> **Saved entries**:

-.-.-

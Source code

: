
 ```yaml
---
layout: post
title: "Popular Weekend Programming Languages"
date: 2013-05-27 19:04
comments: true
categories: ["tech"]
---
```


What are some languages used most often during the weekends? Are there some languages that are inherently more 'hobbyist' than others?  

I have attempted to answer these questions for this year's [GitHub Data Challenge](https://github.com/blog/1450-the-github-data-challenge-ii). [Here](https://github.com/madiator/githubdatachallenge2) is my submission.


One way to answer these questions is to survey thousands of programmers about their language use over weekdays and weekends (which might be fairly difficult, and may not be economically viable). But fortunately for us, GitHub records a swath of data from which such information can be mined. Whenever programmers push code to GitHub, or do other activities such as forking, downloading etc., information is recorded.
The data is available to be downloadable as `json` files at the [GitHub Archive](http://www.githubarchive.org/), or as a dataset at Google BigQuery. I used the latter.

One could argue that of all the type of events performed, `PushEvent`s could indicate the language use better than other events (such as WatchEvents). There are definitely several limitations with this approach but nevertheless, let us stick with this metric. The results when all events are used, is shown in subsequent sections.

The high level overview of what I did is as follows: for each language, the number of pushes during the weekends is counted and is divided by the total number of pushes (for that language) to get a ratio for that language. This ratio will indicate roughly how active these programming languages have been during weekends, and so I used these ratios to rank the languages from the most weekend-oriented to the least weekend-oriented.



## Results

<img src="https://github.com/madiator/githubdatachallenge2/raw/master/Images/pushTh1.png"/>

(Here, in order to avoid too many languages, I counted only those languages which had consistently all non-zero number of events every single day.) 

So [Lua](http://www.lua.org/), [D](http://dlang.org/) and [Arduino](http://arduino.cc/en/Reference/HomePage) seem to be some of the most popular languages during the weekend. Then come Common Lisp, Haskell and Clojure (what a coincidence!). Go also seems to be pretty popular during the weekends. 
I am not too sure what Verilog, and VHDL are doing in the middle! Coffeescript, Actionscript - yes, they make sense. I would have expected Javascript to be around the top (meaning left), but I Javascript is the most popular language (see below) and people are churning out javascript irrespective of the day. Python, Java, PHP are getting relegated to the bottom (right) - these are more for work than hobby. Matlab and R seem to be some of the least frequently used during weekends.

-.-.-

> **Task details**: All of the data above needs to be retyped exactly, with each line as it stands.

> **Your response**:
Source code

:
 ```yaml
---
layout: post
title: "Popular Weekend Programming Languages"
date: 2013-05-27 19:04
comments: true
categories: ["tech"]
---
```


What are some languages used most often during the weekends? Are there some languages that are inherently more 'hobbyist' than others?  

I have attempted to answer these questions for this year's [GitHub Data Challenge](https://github.com/blog/1450-the-github-data-challenge-ii). [Here](https://github.com/madiator/githubdatachallenge2) is my submission.


One way to answer these questions is to survey thousands of programmers about their language use over weekdays and weekends (which might be fairly difficult, and may not be economically viable). But fortunately for us, GitHub records a swath of data from which such information can be mined. Whenever programmers push code to GitHub, or do other activities such as forking, downloading etc., information is recorded.
The data is available to be downloadable as `json` files at the [GitHub Archive](http://www.githubarchive.org/), or as a dataset at Google BigQuery. I used the latter.

One could argue that of all the type of events performed, `PushEvent`s could indicate the language use better than other events (such as WatchEvents). There are definitely several limitations with this approach but nevertheless, let us stick with this metric. The results when all events are used, is shown in subsequent sections.

The high level overview of what I did is as follows: for each language, the number of pushes during the weekends is counted and is divided by the total number of pushes (for that language) to get a ratio for that language. This ratio will indicate roughly how active these programming languages have been during weekends, and so I used these ratios to rank the languages from the most weekend-oriented to the least weekend-oriented.



## Results

<img src="https://github.com/madiator/githubdatachallenge2/raw/master/Images/pushTh1.png"/>

(Here, in order to avoid too many languages, I counted only those languages which had consistently all non-zero number of events every single day.) 

So [Lua](http://www.lua.org/), [D](http://dlang.org/) and [Arduino](http://arduino.cc/en/Reference/HomePage) seem to be some of the most popular languages during the weekend. Then come Common Lisp, Haskell and Clojure (what a coincidence!). Go also seems to be pretty popular during the weekends. 
I am not too sure what Verilog, and VHDL are doing in the middle! Coffeescript, Actionscript - yes, they make sense. I would have expected Javascript to be around the top (meaning left), but I Javascript is the most popular language (see below) and people are churning out javascript irrespective of the day. Python, Java, PHP are getting relegated to the bottom (right) - these are more for work than hobby. Matlab and R seem to be some of the least frequently used during weekends.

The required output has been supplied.